9. tale ultima opzione è coerente con gli approdi della giurisprudenza di legittimità, la quale, a partire da Cass. n. 11740/2007, è pervenuta al superamento della tesi della natura reale del preavviso, ritenendo che, alla stregua di una interpretazione letterale e logico-sistematica dell’art. 2118 c.c., nel contratto di lavoro a tempo indeterminato il preavviso non ha efficacia reale (implicante, in mancanza di accordo tra le parti circa la cessazione immediata del rapporto, il diritto alla prosecuzione del rapporto stesso e di tutte le connesse obbligazioni fino alla scadenza del termine), ma ha efficacia obbligatoria, con la conseguenza che, nel caso in cui una delle parti eserciti la facoltà di recedere con effetto immediato, il rapporto si risolve altrettanto immediatamente, con l’unico obbligo della parte recedente di corrispondere l’indennità sostitutiva e senza che da tale momento possano avere influenza eventuali avvenimenti sopravvenuti, a meno che la parte recedente, nell’esercizio di un suo diritto potestativo, acconsenta, avendone interesse, alla continuazione del rapporto lavorativo, protraendone l’efficacia sino al termine del periodo di preavviso (nel senso dell’efficacia obbligatoria del preavviso si vedano Cass. n. 21216/2009, n. 13959/2009, n. 22443/2010, n. 27294/2018);

10. dalla natura obbligatoria dell’istituto in esame discende che la parte non recedente (DAT.LAV.), che abbia – come nel caso di specie – rinunziato al preavviso, nulla deve alla controparte (AL LAV.), la quale non può vantare alcun diritto alla prosecuzione del rapporto di lavoro fino a termine del preavviso; alcun interesse giuridicamente qualificato è, infatti, configurabile in favore della parte recedente; la libera rinunziabilità del preavviso esclude che a essa possano connettersi a carico della parte rinunziante effetti obbligatori in contrasto con le fonti dell’obbligazioni indicate nell’art. 1173 c.c.

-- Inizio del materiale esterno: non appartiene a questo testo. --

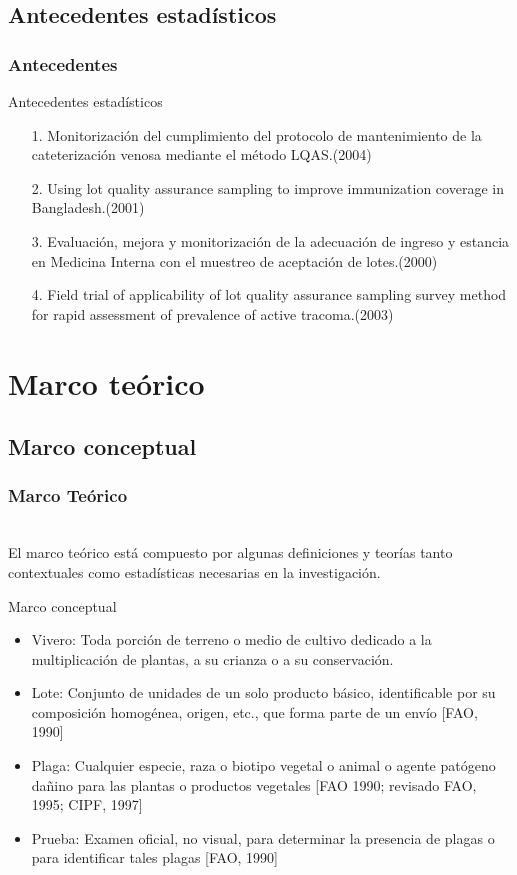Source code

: \documentclass[10pt]{beamer}
\begin{document}
\subsection{Antecedentes estadísticos}
\begin{frame}
\frametitle{Antecedentes}
\begin{block}{Antecedentes estadísticos}
\begin{itemize}
\justifying
\item[1.]Monitorización del cumplimiento del protocolo de mantenimiento de la cateterización venosa mediante el método LQAS.(2004)\cite{AE1}
\item[2.]Using lot quality assurance sampling to improve immunization coverage in Bangladesh.(2001)\cite{AE2}
\item[3.]Evaluación, mejora y monitorización de la adecuación de ingreso y estancia en Medicina Interna con el muestreo de aceptación de lotes.(2000)\cite{AE3}
\item[4.]Field trial of applicability of lot quality assurance sampling survey method for rapid assessment of prevalence of active tracoma.(2003)\cite{AE4}
\end{itemize}
\end{block}
\end{frame}

\section{Marco teórico}
\subsection{Marco conceptual}
\begin{frame}
\frametitle{Marco Teórico}
~\\El marco teórico está compuesto por algunas definiciones y teorías tanto contextuales como estadísticas necesarias en la investigación.
\begin{block}{Marco conceptual}
\begin{itemize}
\justifying
\item Vivero: Toda porción de terreno o medio de cultivo dedicado a la multiplicación de plantas, a su crianza o a su conservación.
\item Lote: Conjunto de unidades de un solo producto básico, identificable por su composición homogénea, origen, etc., que forma parte de un envío [FAO, 1990] 
\item Plaga: Cualquier especie, raza o biotipo vegetal o animal o agente patógeno dañino para las plantas o productos vegetales [FAO 1990; revisado FAO, 1995; CIPF, 1997] 
\item Prueba: Examen oficial, no visual, para determinar la presencia de plagas o para identificar tales plagas [FAO, 1990] 
\end{itemize}
\end{block}

\end{frame}
\end{document}
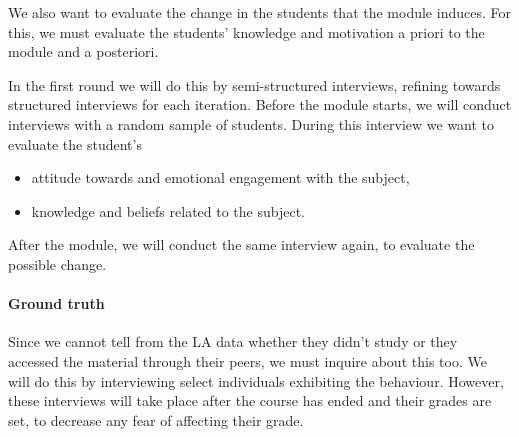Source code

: We also want to evaluate the change in the students that the module induces.
For this, we must evaluate the students' knowledge and motivation a priori to 
the module and a posteriori.

In the first round we will do this by semi-structured interviews, refining 
towards structured interviews for each iteration.
Before the module starts, we will conduct interviews with a random sample of 
students.
During this interview we want to evaluate the student's
\begin{itemize}
  \item attitude towards and emotional engagement with the subject,
  \item knowledge and beliefs related to the subject.
\end{itemize}

After the module, we will conduct the same interview again, to evaluate the 
possible change.

\paragraph{Ground truth}

Since we cannot tell from the \ac{LA} data whether they didn't study or they 
accessed the material through their peers, we must inquire about this too.
We will do this by interviewing select individuals exhibiting the behaviour.
However, these interviews will take place after the course has ended and their 
grades are set, to decrease any fear of affecting their grade.
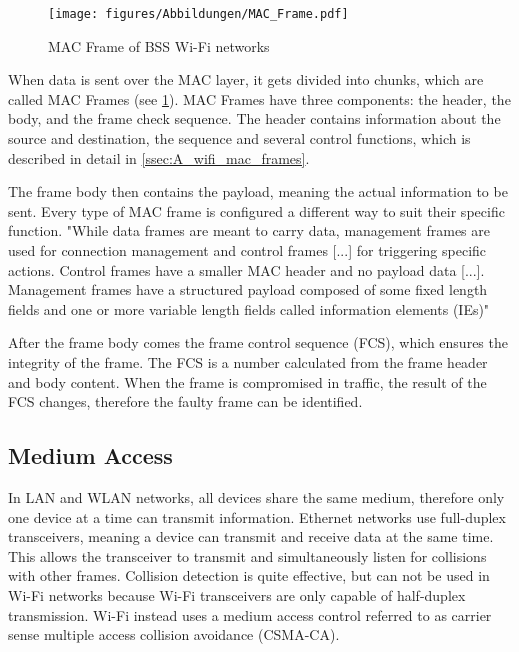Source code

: \begin{figure}[h]
    \centering 
    \texttt{[image: figures/Abbildungen/MAC\_Frame.pdf]}
    \caption{MAC Frame of BSS Wi-Fi networks}
    \label{fig:mac_frame}
\end{figure}

When data is sent over the MAC layer, it gets divided into chunks, which are called MAC Frames (see \cref{fig:mac_frame}).
MAC Frames have three components: the header, the body, and the frame check sequence.
The header contains information about the source and destination, the sequence and several control functions, which is described in detail in \cref{ssec:A_wifi_mac_frames}.

The frame body then contains the payload, meaning the actual information to be sent.
Every type of MAC frame is configured a different way to suit their specific function.
"While data frames are meant to carry data, management frames are used for connection management and control frames [...] for triggering specific actions.
Control frames have a smaller MAC header and no payload data [...].
Management frames have a structured payload composed of some fixed length fields and one or more variable length fields called information elements (IEs)" \cite[page~12]{Sankaran_Gulasekaran_2021}

After the frame body comes the frame control sequence (FCS), which ensures the integrity of the frame.
The FCS is a number calculated from the frame header and body content.
When the frame is compromised in traffic, the result of the FCS changes, therefore the faulty frame can be identified. \cite{GeeksforGeeks_2023} \cite[page~10-12]{Sankaran_Gulasekaran_2021}

\subsection{Medium Access}
In LAN and WLAN networks, all devices share the same medium, therefore only one device at a time can transmit information.
Ethernet networks use full-duplex transceivers, meaning a device can transmit and receive data at the same time.
This allows the transceiver to transmit and simultaneously listen for collisions with other frames.
Collision detection is quite effective, but can not be used in Wi-Fi networks because Wi-Fi transceivers are only capable of half-duplex transmission.
Wi-Fi instead uses a medium access control referred to as carrier sense multiple access collision avoidance (CSMA-CA).

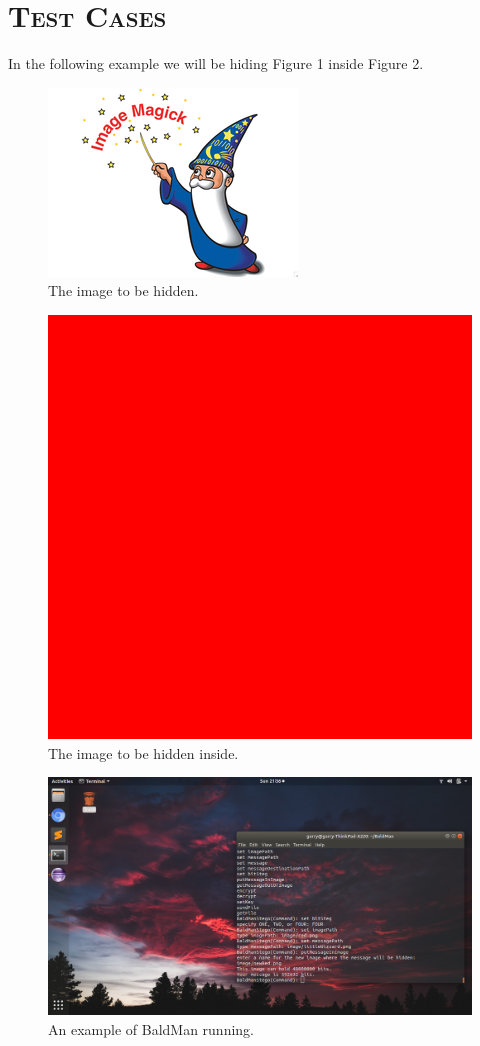 \documentclass[12pt]{article}
\begin{document}
	\section[Test Cases]{\Large{}\selectfont\scshape Test Cases}
	
	In the following example we will be hiding Figure 1 inside Figure 2.
	\begin{figure}[h!]
		\centering
		\includegraphics[keepaspectratio=true, width=0.3\linewidth]{image/littleWizzard.png}
		\caption{The image to be hidden.}
	\end{figure}

	\begin{figure}[h!]
		\centering
		\includegraphics[keepaspectratio=true, width=0.3\linewidth]{image/red.png}
		\caption{The image to be hidden inside.}
	\end{figure}
	
	\begin{figure}[h!]
		\centering
		\includegraphics[keepaspectratio=true, width=0.8\linewidth]{screenshot.png}
		\caption{An example of BaldMan running.}
	\end{figure}
	
	\clearpage
\end{document}
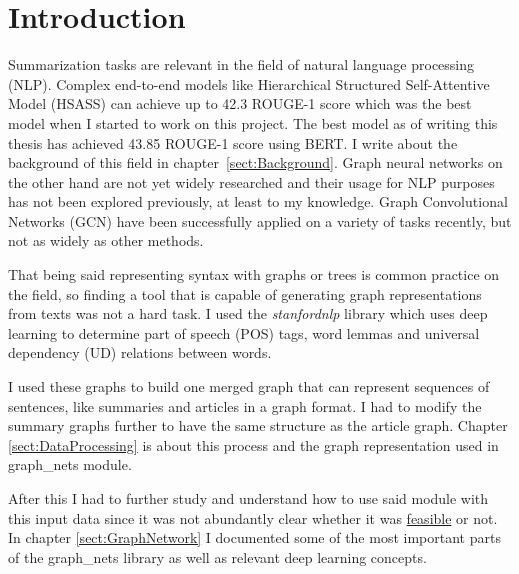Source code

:\chapter*{Introduction}\label{sect:Introduction}

Summarization tasks are relevant in the field of natural language processing (NLP). Complex end-to-end models like Hierarchical Structured Self-Attentive Model (HSASS) \cite{HSSAS} can achieve up to 42.3 ROUGE-1 score which was the best model when I started to work on this project. The best model as of writing this thesis has achieved 43.85 ROUGE-1 score \cite{BERTsum} using BERT. I write about the background of this field in chapter~\ref{sect:Background}.
Graph neural networks on the other hand are not yet widely researched and their usage for NLP purposes has not been explored previously, at least to my knowledge. Graph Convolutional Networks (GCN) have been successfully applied on a variety of tasks recently, but not as widely as other methods.

That being said representing syntax with graphs or trees is common practice on the field, so finding a tool that is capable of generating graph representations from texts was not a hard task. I used the \textit{stanfordnlp} library which uses deep learning to determine part of speech (POS) tags, word lemmas and universal dependency (UD) relations between words.

I used these graphs to build one merged graph that can represent sequences of sentences, like summaries and articles in a graph format. I had to modify the summary graphs further to have the same structure as the article graph. Chapter \ref{sect:DataProcessing} is about this process and the graph representation used in graph\_nets module.

After this I had to further study and understand how to use said module with this input data since it was not abundantly clear whether it was \href{https://github.com/deepmind/graph\_nets/issues/36}{feasible} or not. In chapter \ref{sect:GraphNetwork} I documented some of the most important parts of the graph\_nets library as well as relevant deep learning concepts.

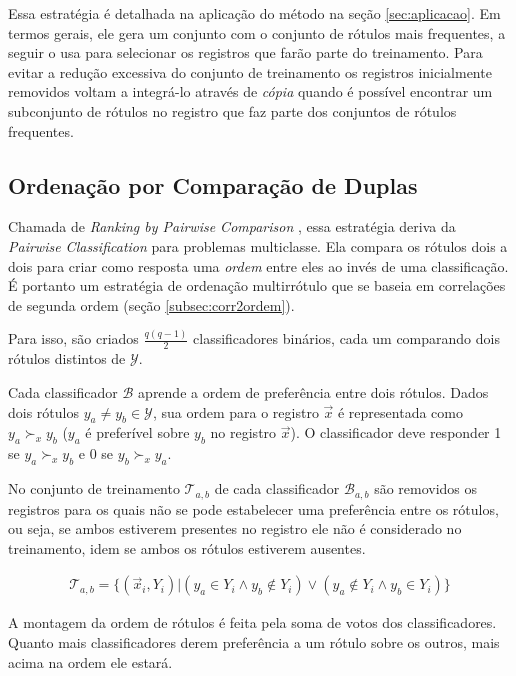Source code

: \documentclass[runningheads,a4paper]{llncs}
\begin{document}
Essa estratégia é detalhada na aplicação do método na seção \ref{sec:aplicacao}. Em termos gerais, ele gera um conjunto com o conjunto de rótulos mais frequentes, a seguir o usa para selecionar os registros que farão parte do treinamento. Para evitar a redução excessiva do conjunto de treinamento os registros inicialmente removidos voltam a integrá-lo através de \textit{cópia} quando é possível encontrar um subconjunto de rótulos no registro que faz parte dos conjuntos de rótulos frequentes.


\subsection{Ordenação por Comparação de Duplas} \label{subsec:comparacaoduplas}

Chamada de \textit{Ranking by Pairwise Comparison} \cite{Hullermeier2008-co}, essa estratégia deriva da \textit{Pairwise Classification} para problemas multiclasse. Ela compara os rótulos dois a dois para criar como resposta uma \textit{ordem} entre eles ao invés de uma classificação. É portanto um estratégia de ordenação multirrótulo que se baseia em correlações de segunda ordem (seção \ref{subsec:corr2ordem}).

Para isso, são criados $\frac{q(q - 1)}{2}$ classificadores binários, cada um comparando dois rótulos distintos de $\mathcal{Y}$.

Cada classificador $\mathcal{B}$ aprende a ordem de preferência entre dois rótulos. Dados dois rótulos $y_a \neq y_b \in \mathcal{Y}$, sua ordem para o registro $\vec{x}$ é representada como $y_a \succ_x y_b$ ($y_a$ é preferível sobre $y_b$ no registro $\vec{x}$). O classificador deve responder 1 se $y_a \succ_x y_b$ e 0 se $y_b \succ_x y_a$.

No conjunto de treinamento $\mathcal{T}_{a,b}$ de cada classificador $\mathcal{B}_{a,b}$ são removidos os registros para os quais não se pode estabelecer uma preferência entre os rótulos, ou seja, se ambos estiverem presentes no registro ele não é considerado no treinamento, idem se ambos os rótulos estiverem ausentes.

\begin{align*}
	\mathcal{T}_{a,b} = \{(\vec{x}_i, Y_i) | (y_a \in Y_i \wedge y_b \notin Y_i) \vee (y_a \notin Y_i \wedge y_b \in Y_i)\}
\end{align*}

A montagem da ordem de rótulos é feita pela soma de votos dos classificadores. Quanto mais classificadores derem preferência a um rótulo sobre os outros, mais acima na ordem ele estará.
\end{document}
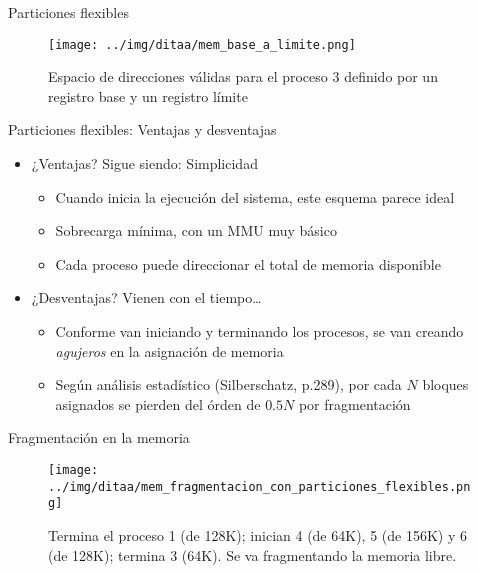 \documentclass[presentation]{beamer}
\begin{document}
\begin{frame}[label={sec:org30b7265}]{Particiones flexibles}
\begin{figure}[htbp]
\centering
\texttt{[image: ../img/ditaa/mem\_base\_a\_limite.png]}
\caption{Espacio de direcciones válidas para el proceso 3 definido por un registro base y un registro límite}
\end{figure}
\end{frame}

\begin{frame}[label={sec:org9b351e5}]{Particiones flexibles: Ventajas y desventajas}
\begin{itemize}
\item ¿Ventajas? Sigue siendo: Simplicidad
\begin{itemize}
\item Cuando inicia la ejecución del sistema, este esquema parece ideal
\item Sobrecarga mínima, con un MMU muy básico
\item Cada proceso puede direccionar el total de memoria disponible
\end{itemize}
\item ¿Desventajas? Vienen con el tiempo\ldots{}
\begin{itemize}
\item Conforme van iniciando y terminando los procesos, se van creando
\emph{agujeros} en la asignación de memoria
\item Según análisis estadístico (Silberschatz, p.289), por cada \(N\)
bloques asignados se pierden del órden de \(0.5N\) por fragmentación
\end{itemize}
\end{itemize}
\end{frame}

\begin{frame}[label={sec:orgfd7be39}]{Fragmentación en la memoria}
\begin{figure}[htbp]
\centering
\texttt{[image: ../img/ditaa/mem\_fragmentacion\_con\_particiones\_flexibles.png]}
\caption{Termina el proceso 1 (de 128K); inician 4 (de 64K), 5 (de 156K) y 6 (de 128K); termina 3 (64K). Se va fragmentando la memoria libre.}
\end{figure}
\end{frame}
\end{document}
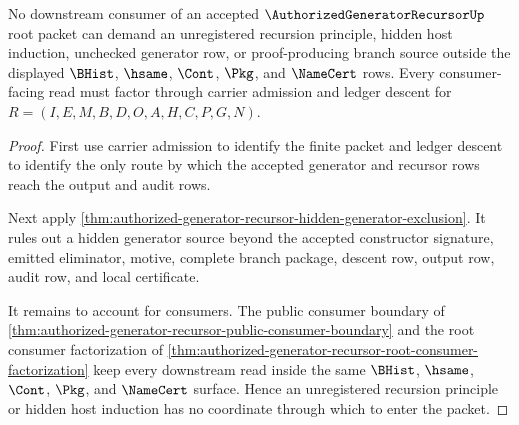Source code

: \begin{theorem}
\label{thm:authorized-generator-recursor-consumer-nonescape}
No downstream consumer of an accepted $\AuthorizedGeneratorRecursorUp$ root packet can demand an unregistered recursion principle, hidden host induction, unchecked generator row, or proof-producing branch source outside the displayed $\BHist$, $\hsame$, $\Cont$, $\Pkg$, and $\NameCert$ rows. Every consumer-facing read must factor through carrier admission and ledger descent for $R=(I,E,M,B,D,O,A,H,C,P,G,N)$.
\end{theorem}
\begin{proof}
First use carrier admission to identify the finite packet and ledger descent to identify the only route by which the accepted generator and recursor rows reach the output and audit rows.

Next apply \autoref{thm:authorized-generator-recursor-hidden-generator-exclusion}. It rules out a hidden generator source beyond the accepted constructor signature, emitted eliminator, motive, complete branch package, descent row, output row, audit row, and local certificate.

It remains to account for consumers. The public consumer boundary of \autoref{thm:authorized-generator-recursor-public-consumer-boundary} and the root consumer factorization of \autoref{thm:authorized-generator-recursor-root-consumer-factorization} keep every downstream read inside the same $\BHist$, $\hsame$, $\Cont$, $\Pkg$, and $\NameCert$ surface. Hence an unregistered recursion principle or hidden host induction has no coordinate through which to enter the packet.
\end{proof}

11. in base alle considerazioni che precedono, assorbita ogni ulteriore censura, il ricorso deve essere accolto e la sentenza cassata con decisione nel merito di rigetto della domanda della lavoratrice (odierna controricorrente) di condanna della società (odierna ricorrente) al pagamento di somma a titolo di indennità di preavviso;

12. l’affermazione da parte di questa Corte del principio secondo cui, in tema di rapporto di lavoro a tempo indeterminato, la rinuncia del datore di lavoro al periodo di preavviso, a fronte delle dimissioni del lavoratore, non fa sorgere il diritto di quest’ultimo al conseguimento dell’indennità sostitutiva, attesa la natura obbligatoria del preavviso, dovendo peraltro escludersi che alla libera rinunziabilità del preavviso possano connettersi a carico della parte rinunziante effetti obbligatori in contrasto con la disciplina delle fonti delle obbligazioni di cui all’art. 1173 c.c., in epoca successiva alla sentenza impugnata giustifica la compensazione delle spese dell’intero giudizio;

P.Q.M.

La Corte accoglie il primo motivo di ricorso, assorbito il secondo.

Cassa la sentenza impugnata e, decidendo nel merito, rigetta la domanda di pagamento dell’indennità di preavviso. Compensa le spese dell’intero giudizio.